■ **Given entries**
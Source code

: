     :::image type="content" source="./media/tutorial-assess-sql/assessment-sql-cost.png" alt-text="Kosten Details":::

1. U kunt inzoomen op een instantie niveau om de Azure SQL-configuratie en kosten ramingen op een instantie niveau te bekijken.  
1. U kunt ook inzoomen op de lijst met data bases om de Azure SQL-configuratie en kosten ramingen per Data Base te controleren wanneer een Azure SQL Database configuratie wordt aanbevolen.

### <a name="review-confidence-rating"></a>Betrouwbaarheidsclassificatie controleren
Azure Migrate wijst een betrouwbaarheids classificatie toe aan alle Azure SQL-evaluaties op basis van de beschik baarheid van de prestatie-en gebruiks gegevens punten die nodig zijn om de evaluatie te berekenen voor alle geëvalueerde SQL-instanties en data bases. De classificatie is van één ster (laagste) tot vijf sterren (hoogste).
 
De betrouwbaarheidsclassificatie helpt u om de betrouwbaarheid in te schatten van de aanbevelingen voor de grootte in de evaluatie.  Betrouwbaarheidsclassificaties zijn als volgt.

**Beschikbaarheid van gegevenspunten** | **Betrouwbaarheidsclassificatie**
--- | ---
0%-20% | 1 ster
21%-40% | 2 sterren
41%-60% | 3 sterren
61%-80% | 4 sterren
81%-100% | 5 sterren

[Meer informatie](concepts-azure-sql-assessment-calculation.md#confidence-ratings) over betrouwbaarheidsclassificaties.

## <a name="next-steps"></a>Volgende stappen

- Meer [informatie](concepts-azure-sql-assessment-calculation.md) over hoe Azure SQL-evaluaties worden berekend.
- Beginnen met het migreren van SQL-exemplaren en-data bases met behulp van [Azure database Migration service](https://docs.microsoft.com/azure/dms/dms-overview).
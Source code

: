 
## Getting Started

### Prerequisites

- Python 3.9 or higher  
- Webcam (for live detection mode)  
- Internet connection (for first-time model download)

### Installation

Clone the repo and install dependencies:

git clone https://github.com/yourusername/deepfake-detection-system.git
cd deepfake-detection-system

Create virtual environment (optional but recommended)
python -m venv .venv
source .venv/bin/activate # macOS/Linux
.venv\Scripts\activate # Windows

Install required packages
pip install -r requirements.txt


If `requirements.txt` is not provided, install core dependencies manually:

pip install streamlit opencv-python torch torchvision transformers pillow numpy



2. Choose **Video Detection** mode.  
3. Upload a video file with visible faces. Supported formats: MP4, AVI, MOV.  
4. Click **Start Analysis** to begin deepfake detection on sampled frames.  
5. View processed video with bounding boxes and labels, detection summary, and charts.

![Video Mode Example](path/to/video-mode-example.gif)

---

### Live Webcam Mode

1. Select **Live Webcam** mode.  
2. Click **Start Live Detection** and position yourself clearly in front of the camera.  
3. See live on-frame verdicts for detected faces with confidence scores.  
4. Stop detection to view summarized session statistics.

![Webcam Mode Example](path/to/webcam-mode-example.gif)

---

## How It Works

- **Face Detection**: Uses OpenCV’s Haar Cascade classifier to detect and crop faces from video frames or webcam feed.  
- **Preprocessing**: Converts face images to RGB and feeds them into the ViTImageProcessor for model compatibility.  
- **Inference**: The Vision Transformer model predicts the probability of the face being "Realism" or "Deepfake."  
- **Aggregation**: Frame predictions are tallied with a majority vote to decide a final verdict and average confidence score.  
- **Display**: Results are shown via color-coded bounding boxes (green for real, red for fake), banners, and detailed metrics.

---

■ **Your objective**
An exact copy is needed of the closing lines of the entries above, counting from the one that contains "- **Face Detection**: Uses" and including it and the last.

■ **Answer section**
- **Face Detection**: Uses OpenCV’s Haar Cascade classifier to detect and crop faces from video frames or webcam feed.  
- **Preprocessing**: Converts face images to RGB and feeds them into the ViTImageProcessor for model compatibility.  
- **Inference**: The Vision Transformer model predicts the probability of the face being "Realism" or "Deepfake."  
- **Aggregation**: Frame predictions are tallied with a majority vote to decide a final verdict and average confidence score.  
- **Display**: Results are shown via color-coded bounding boxes (green for real, red for fake), banners, and detailed metrics.

---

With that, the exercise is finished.